[Opening Material provided section]

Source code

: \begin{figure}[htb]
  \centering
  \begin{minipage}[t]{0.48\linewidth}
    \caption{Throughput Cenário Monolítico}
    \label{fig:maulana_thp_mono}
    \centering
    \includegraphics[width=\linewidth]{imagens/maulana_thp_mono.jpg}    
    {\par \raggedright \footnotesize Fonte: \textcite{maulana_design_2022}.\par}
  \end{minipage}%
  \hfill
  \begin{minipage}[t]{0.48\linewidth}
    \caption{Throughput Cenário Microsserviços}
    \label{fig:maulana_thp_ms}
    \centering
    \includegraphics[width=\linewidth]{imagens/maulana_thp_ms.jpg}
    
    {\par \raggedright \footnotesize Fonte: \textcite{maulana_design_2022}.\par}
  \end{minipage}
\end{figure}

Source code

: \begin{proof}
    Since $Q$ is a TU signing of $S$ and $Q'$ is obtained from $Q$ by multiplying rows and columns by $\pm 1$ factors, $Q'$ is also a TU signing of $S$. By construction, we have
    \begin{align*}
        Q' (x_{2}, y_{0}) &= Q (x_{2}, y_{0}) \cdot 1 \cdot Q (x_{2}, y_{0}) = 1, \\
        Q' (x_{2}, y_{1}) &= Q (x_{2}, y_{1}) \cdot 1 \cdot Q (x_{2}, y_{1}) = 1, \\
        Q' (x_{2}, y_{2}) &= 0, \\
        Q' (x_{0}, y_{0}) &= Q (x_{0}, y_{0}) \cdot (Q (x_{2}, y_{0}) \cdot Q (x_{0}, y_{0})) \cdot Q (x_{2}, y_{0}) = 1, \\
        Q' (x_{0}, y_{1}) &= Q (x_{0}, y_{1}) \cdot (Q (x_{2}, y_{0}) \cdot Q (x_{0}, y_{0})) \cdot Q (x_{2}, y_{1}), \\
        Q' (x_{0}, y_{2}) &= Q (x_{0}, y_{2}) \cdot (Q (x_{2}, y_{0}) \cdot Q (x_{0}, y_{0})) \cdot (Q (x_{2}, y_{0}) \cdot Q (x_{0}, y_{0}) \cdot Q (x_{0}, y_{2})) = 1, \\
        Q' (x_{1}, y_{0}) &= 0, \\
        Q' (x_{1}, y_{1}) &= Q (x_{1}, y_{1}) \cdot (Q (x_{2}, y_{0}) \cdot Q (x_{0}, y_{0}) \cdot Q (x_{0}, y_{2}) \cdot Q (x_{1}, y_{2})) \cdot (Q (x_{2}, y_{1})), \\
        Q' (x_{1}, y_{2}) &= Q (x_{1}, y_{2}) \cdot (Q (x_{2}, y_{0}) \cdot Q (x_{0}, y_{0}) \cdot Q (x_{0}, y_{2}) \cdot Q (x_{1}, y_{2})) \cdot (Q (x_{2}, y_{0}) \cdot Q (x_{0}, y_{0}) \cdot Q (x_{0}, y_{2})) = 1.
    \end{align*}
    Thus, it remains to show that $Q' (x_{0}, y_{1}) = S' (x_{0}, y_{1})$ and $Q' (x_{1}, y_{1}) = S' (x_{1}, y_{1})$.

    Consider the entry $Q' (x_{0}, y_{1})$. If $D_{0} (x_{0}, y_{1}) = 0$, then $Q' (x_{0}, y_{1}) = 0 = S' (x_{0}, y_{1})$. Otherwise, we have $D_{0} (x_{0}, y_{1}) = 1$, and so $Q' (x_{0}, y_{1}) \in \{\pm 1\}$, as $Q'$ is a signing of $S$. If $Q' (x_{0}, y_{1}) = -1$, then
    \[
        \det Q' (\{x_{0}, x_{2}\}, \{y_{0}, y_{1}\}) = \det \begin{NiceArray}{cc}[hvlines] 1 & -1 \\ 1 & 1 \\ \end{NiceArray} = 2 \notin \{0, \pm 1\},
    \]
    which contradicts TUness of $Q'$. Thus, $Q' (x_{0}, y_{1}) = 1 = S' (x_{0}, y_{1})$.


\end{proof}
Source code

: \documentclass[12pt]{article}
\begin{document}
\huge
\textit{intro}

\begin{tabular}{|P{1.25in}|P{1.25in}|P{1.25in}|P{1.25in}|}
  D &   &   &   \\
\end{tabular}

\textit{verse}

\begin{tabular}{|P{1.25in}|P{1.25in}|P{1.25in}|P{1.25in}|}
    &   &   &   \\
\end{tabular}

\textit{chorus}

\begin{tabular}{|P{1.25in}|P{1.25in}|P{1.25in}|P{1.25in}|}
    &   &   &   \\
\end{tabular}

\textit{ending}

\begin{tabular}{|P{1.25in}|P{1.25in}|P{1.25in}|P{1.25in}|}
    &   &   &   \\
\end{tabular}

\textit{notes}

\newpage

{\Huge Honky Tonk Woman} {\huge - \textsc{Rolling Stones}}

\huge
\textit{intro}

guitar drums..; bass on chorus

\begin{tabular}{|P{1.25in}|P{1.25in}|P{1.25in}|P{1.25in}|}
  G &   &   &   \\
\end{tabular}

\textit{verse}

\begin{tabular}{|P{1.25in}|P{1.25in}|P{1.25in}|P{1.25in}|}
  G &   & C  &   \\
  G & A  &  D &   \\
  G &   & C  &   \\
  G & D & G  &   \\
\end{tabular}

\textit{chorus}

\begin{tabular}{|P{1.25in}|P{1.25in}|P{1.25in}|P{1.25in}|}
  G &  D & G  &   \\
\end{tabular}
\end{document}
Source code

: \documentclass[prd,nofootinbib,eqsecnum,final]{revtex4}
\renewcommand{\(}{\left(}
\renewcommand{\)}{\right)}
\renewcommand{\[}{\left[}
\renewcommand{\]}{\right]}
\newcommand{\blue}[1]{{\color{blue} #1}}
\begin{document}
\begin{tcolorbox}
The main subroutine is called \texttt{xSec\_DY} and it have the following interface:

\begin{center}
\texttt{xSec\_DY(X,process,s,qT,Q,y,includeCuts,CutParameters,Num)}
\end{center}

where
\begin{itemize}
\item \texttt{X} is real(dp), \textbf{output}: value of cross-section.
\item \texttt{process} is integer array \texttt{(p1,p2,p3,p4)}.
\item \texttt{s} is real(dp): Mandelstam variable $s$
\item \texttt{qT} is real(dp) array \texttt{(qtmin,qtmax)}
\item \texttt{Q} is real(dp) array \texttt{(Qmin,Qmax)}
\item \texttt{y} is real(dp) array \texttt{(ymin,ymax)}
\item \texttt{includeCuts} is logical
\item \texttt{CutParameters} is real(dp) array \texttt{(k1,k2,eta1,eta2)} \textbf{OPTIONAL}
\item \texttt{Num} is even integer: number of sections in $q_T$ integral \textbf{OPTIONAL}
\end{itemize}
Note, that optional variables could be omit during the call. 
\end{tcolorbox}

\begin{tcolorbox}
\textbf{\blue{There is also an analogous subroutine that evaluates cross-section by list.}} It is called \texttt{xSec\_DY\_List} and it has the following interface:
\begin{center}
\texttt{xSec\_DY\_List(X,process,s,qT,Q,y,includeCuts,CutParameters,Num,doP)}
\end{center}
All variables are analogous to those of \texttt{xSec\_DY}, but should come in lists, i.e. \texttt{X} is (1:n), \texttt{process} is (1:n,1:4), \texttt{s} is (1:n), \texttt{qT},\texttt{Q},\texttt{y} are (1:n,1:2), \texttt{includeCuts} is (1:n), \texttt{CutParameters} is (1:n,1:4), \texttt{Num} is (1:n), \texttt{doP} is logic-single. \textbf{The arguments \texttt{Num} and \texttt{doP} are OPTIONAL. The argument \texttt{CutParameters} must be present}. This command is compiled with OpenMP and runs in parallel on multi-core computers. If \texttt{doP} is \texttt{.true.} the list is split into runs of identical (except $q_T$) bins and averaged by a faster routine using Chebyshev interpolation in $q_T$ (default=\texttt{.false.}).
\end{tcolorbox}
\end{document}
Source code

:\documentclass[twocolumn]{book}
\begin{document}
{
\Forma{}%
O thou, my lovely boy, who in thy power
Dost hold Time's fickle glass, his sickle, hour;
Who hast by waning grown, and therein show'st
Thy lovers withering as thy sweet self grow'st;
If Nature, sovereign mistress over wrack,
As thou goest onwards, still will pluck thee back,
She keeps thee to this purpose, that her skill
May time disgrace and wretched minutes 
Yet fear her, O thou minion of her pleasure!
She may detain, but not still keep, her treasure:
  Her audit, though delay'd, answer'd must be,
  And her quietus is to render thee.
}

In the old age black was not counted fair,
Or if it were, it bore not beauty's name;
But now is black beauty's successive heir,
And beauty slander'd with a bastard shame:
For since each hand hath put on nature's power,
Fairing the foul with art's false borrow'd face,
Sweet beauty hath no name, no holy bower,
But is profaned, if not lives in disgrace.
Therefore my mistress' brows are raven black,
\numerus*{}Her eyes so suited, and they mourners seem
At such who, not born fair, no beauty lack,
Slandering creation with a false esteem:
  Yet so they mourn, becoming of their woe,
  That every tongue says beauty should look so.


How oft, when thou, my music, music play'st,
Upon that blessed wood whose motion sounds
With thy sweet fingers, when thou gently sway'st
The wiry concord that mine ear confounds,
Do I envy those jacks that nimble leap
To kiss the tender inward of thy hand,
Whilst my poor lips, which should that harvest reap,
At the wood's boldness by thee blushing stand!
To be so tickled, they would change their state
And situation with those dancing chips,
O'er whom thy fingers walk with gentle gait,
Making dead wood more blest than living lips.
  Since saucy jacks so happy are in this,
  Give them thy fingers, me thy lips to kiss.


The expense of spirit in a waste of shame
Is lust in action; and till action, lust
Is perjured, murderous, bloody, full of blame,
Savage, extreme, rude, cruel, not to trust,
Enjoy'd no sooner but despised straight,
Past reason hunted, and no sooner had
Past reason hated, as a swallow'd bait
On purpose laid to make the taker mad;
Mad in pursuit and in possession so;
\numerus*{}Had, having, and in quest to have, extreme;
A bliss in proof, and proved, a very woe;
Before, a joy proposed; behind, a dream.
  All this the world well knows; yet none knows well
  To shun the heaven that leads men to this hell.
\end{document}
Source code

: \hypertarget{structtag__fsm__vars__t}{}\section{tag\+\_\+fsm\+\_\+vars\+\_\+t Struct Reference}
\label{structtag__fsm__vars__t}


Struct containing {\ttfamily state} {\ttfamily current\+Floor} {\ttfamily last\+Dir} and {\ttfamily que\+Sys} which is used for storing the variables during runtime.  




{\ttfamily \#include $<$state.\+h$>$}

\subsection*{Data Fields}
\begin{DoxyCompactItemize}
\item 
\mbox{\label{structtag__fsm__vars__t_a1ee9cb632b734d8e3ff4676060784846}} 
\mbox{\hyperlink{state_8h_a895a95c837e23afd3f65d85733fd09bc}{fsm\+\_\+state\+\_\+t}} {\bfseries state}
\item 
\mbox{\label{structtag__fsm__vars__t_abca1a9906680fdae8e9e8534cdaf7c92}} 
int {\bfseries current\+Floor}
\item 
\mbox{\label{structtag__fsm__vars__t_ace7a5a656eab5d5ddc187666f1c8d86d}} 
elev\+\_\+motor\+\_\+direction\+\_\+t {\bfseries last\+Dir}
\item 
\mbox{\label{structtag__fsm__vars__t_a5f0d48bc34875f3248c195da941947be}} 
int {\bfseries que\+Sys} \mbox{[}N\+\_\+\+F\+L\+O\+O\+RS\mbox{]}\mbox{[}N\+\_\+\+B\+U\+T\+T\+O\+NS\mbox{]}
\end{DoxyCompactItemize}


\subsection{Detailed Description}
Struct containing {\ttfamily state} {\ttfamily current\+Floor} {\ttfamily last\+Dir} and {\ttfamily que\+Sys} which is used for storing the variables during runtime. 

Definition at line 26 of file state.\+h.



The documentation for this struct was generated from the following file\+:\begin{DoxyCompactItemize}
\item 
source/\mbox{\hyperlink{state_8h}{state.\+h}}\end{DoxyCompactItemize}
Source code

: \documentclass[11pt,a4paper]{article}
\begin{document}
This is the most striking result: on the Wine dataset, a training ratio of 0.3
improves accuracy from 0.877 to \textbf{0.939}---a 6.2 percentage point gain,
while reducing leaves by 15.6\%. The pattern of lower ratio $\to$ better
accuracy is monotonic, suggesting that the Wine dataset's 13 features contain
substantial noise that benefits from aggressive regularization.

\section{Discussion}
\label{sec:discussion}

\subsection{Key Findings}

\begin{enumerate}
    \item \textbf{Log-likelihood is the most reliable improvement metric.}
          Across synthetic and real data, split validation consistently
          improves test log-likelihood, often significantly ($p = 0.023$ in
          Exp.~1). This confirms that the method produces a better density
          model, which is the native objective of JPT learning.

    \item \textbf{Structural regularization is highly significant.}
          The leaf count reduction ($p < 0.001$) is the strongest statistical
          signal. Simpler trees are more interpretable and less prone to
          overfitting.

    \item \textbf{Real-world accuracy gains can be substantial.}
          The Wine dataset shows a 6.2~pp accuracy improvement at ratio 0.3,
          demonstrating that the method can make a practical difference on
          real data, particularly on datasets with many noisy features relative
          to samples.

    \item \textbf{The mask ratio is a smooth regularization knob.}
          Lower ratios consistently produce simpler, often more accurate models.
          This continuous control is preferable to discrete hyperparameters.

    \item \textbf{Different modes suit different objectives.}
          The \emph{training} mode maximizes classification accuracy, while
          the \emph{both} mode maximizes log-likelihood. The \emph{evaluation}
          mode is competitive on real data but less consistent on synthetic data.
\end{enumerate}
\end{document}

[Closing Material provided section]

Activity: Gather up, from the records above, each line where the word "still" appears.

Exercise answer:
As thou goest onwards, still will pluck thee back,
She may detain, but not still keep, her treasure:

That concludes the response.